Gold mining rule of thumb
Curiously enough, this rough and ready guide seems to hold good today.
Figures calculated by the Mining Business Digest in 2000, based on data for
corporate acquisitions in the gold sector, reckoned that those at the earliest
stages of exploration, with some inferred resources, would be valued at most at
around 3.5% of the underlying metal value in the ground. An average for those
with more tangible metal assets to develop would fetch around 11% of underlying
value while those in the early stages of production could see a value of
anything from 15% to 25% of the value of the underlying ounces of metal in the
ground. It is not a hard and fast rule, however, and those mining base metals
are valued at correspondingly lower rates.
There is some more data confirming this gold mining rule of thumb.
According to figures compiled by Galahad Gold and sourced from broker reports
and the publication Gold Stock Analyst, the average value placed on ‘ounces in
the ground’ in 2005 was $120 for second tier companies about to start
production, $50 an ounce for those with resources that had been measured and/or
indicated, and $32 an ounce for those with simply inferred resources. This
compares with an average gold price for 2005 of $444, making the respective
percentages 27%, 11.2%, and 7.2% – not too far from those quoted earlier.

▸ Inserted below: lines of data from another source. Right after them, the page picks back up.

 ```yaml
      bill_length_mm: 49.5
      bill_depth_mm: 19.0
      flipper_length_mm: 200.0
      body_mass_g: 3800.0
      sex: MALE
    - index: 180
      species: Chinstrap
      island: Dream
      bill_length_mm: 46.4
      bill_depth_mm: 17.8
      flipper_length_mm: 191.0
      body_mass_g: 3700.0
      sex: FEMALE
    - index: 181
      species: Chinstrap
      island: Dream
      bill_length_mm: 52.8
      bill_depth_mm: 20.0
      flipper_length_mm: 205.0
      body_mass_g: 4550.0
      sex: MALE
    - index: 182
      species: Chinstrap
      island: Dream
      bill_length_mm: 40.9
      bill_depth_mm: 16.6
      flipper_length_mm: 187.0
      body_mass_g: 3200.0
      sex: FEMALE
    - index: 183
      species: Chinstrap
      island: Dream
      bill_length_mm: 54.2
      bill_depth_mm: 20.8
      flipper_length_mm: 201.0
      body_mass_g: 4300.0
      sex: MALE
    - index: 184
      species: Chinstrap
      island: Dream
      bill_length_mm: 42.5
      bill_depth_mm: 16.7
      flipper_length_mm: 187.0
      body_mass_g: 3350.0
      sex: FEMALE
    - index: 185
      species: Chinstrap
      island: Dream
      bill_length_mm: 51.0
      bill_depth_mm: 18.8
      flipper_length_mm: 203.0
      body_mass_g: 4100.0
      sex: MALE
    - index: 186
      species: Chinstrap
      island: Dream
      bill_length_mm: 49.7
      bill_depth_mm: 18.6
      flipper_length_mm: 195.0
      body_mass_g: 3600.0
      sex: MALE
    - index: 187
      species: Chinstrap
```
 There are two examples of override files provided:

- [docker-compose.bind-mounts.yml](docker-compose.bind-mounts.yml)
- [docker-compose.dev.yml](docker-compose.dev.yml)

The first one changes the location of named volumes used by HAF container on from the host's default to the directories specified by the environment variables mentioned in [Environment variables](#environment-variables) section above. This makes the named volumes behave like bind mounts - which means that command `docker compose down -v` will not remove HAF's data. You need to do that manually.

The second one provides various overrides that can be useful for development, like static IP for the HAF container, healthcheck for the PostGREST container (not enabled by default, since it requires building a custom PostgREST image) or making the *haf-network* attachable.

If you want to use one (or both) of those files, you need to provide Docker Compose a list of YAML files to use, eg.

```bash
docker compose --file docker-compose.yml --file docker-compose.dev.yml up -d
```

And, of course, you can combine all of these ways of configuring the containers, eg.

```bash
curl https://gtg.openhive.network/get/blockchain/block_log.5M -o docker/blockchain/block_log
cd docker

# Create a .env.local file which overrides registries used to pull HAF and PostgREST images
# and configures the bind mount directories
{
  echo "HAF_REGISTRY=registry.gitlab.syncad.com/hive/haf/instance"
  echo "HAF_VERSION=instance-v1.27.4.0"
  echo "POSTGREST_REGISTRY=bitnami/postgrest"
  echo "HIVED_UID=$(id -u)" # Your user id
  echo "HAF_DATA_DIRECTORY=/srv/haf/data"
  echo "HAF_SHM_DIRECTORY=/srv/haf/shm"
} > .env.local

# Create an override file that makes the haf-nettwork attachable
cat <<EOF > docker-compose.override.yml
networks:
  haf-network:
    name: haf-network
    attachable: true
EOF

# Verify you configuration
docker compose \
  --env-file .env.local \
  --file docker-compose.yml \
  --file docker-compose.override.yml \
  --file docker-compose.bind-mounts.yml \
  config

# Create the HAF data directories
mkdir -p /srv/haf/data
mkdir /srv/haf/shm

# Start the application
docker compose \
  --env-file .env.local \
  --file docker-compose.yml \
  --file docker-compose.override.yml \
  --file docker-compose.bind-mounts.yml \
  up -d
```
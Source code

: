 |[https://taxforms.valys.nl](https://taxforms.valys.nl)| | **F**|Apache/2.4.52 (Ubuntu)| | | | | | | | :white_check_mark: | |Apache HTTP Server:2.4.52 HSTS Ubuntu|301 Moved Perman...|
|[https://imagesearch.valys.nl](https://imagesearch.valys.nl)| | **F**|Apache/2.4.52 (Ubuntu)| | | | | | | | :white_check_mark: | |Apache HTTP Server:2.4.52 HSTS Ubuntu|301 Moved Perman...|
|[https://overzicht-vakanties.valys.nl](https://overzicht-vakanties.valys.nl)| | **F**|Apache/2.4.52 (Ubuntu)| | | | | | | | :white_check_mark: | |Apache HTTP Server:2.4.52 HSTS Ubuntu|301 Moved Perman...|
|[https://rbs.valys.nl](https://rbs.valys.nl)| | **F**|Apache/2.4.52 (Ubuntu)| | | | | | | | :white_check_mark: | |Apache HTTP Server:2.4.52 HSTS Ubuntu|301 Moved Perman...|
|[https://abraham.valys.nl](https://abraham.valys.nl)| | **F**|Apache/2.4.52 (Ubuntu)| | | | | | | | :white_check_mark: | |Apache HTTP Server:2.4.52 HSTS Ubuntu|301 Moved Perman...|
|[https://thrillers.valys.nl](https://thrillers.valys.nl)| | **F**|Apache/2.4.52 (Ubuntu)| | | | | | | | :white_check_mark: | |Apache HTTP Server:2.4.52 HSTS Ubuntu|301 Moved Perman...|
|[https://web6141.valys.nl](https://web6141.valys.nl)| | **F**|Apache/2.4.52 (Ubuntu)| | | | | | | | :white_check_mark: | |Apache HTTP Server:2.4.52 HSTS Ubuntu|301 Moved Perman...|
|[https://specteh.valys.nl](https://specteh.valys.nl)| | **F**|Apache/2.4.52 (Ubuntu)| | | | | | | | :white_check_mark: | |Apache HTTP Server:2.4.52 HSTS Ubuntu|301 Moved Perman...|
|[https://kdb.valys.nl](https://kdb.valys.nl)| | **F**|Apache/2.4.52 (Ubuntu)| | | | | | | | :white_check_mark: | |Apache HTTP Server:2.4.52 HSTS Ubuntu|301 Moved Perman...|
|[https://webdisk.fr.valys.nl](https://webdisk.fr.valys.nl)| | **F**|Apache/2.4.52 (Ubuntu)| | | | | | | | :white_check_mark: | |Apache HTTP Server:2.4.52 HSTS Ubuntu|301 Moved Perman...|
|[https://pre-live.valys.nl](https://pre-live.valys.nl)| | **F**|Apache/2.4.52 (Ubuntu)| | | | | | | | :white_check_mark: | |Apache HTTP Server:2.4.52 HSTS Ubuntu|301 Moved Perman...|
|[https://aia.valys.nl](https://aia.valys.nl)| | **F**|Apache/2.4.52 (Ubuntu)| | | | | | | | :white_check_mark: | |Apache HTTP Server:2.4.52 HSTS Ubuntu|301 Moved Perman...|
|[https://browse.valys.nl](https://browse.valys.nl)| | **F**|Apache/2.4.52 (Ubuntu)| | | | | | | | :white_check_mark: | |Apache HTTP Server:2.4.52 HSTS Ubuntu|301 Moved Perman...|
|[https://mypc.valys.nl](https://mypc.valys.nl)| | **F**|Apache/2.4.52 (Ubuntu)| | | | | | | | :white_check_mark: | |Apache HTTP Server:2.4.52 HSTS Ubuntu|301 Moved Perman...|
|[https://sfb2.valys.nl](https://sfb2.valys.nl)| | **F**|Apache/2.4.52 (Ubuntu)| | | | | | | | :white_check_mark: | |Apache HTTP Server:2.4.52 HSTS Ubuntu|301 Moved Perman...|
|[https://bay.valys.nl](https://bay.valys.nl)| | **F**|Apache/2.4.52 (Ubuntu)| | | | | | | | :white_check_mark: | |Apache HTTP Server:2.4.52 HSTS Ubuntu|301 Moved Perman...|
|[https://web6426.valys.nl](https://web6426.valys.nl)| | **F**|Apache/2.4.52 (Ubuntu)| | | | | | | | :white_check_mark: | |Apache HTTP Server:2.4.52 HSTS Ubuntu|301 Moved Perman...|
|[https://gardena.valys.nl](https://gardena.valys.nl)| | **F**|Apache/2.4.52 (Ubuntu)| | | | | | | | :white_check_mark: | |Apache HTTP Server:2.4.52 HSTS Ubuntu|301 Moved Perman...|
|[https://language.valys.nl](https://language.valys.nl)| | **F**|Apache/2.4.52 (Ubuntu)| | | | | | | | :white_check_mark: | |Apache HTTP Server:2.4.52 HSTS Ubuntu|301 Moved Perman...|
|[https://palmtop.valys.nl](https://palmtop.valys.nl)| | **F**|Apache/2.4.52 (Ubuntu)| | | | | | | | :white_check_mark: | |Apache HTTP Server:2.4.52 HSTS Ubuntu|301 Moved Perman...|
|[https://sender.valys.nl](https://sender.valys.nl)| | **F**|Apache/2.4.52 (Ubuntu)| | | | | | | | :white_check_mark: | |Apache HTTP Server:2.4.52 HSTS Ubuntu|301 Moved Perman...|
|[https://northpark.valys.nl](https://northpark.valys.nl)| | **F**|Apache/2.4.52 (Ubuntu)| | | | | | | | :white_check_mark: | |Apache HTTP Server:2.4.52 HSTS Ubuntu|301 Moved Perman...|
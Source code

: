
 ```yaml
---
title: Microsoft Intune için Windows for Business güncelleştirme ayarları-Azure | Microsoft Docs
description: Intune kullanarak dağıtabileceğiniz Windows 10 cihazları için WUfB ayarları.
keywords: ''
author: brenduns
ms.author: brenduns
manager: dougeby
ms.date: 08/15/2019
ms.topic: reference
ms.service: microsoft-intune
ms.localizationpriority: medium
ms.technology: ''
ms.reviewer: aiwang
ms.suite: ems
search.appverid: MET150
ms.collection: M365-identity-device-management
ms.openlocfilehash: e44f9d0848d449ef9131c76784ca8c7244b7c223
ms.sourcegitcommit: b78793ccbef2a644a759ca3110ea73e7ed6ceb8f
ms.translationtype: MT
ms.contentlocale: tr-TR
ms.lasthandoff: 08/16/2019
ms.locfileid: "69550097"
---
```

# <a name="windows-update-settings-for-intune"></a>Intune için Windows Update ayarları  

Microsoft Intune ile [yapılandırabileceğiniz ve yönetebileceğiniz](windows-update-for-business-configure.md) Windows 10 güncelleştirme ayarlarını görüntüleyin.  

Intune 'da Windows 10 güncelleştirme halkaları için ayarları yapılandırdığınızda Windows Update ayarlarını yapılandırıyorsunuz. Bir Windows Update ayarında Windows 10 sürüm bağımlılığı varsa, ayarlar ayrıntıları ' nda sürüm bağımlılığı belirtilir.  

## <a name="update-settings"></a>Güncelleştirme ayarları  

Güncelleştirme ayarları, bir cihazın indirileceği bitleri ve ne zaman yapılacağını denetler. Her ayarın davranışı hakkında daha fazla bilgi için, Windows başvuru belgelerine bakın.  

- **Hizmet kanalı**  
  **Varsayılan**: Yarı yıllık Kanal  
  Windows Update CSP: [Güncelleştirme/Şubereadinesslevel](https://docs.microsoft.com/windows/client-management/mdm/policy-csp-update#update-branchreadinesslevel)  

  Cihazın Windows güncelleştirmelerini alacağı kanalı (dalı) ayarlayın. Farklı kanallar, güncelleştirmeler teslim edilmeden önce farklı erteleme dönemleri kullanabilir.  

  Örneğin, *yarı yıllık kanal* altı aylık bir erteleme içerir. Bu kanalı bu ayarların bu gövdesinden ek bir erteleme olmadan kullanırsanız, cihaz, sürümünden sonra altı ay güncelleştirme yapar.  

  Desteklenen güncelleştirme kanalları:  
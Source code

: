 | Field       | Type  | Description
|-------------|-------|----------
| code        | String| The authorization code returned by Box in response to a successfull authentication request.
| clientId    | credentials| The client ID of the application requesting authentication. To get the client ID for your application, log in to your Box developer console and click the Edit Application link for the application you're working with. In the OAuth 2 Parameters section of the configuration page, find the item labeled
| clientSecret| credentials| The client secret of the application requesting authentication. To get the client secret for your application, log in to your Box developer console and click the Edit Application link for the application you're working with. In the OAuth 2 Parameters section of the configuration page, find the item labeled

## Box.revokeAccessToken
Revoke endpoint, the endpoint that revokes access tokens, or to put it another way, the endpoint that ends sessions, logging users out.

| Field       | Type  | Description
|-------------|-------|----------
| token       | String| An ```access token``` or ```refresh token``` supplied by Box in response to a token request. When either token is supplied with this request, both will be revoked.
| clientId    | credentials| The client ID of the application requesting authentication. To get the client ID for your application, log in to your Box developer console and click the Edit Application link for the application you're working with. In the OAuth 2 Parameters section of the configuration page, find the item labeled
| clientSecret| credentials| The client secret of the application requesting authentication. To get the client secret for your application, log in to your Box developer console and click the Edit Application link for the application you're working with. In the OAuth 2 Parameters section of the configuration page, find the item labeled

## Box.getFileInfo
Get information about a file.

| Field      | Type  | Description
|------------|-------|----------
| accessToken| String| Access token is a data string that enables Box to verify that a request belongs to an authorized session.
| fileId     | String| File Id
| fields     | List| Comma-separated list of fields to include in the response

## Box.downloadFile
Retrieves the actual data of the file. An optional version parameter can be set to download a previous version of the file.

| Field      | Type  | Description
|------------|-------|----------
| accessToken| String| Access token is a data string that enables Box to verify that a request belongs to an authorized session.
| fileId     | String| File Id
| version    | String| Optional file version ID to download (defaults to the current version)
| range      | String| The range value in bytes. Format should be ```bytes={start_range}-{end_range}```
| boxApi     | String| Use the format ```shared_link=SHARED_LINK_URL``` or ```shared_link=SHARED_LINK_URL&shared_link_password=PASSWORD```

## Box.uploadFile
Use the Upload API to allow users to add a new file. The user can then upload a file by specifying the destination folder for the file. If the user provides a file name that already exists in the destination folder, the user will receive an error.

10% of $227.36 is $22.74 per share value per Baring’s rough guide.
MMG’s zinc is a base metal, so some would say the value should be lower than for gold miners, but with its zinc project at a very late stage compared to most preproduction miners, and profit margins likely much higher than most gold miners (let’s say conservatively .35/lb. production costs, what Skorpion sold zinc for in 2003, for $1.9482/lb. refined zinc -- equivalent to $112.68 production costs for $627.20/oz gold, which would be very high margins for a gold miner), MMG should arguably get a higher value than gold miners.
To give you an idea of the upside once MMG gets to production, here are the numbers for HudBay:
HudBay Minerals:
3.11 billion lbs. x $1.9482/lb. = $6,058,902,000 of proven zinc resources
$6,058,902,000 / 124,796,513 basic shares outstanding = $48.55 worth of zinc per share
HBM closed at 19.28 CAD today, or about $17.16 USD per share
$17.16 / $48.55 = 35.35% of the value of their proven zinc
Baring used to say about valuing mining shares, “"Buy up to 10% of the in situ value of a deposit using current metal prices, hold up to 40% and sell above 40% taking no prisoners!!!!". Since HudBay is in production, and has other metal byproducts to help give them very high profit margins, we believe it is still undervalued, even as it approaches the 40% level for its proven zinc, as we expect zinc to move higher and HudBay’s profitability to go even higher.